■ Work order: In the entries below, find each line with the string "that" and copy it.

(Dataset entries)
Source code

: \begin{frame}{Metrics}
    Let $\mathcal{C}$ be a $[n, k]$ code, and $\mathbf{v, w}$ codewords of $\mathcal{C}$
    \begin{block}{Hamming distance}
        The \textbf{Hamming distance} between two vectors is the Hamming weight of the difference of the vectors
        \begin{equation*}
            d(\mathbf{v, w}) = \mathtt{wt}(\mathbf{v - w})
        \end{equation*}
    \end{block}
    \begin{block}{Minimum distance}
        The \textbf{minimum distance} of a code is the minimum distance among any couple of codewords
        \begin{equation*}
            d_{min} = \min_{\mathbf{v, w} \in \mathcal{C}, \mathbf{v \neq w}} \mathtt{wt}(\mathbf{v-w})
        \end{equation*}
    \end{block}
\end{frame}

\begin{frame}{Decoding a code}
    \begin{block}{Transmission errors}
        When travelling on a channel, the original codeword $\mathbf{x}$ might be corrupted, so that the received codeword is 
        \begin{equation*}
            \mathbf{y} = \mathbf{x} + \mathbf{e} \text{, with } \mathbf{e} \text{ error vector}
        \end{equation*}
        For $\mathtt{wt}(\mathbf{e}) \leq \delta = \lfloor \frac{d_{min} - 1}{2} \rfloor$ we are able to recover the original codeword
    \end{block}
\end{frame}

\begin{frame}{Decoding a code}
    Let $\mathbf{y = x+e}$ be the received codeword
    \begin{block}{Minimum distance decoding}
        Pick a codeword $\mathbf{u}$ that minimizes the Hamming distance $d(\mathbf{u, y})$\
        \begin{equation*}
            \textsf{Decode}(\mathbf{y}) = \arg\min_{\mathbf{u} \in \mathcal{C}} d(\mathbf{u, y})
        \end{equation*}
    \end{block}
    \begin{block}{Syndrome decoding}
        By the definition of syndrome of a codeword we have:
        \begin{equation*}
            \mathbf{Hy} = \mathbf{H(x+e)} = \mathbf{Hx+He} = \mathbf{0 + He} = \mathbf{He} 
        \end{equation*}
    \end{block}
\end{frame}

■ Solution for this problem:
        When travelling on a channel, the original codeword $\mathbf{x}$ might be corrupted, so that the received codeword is 
        Pick a codeword $\mathbf{u}$ that minimizes the Hamming distance $d(\mathbf{u, y})$\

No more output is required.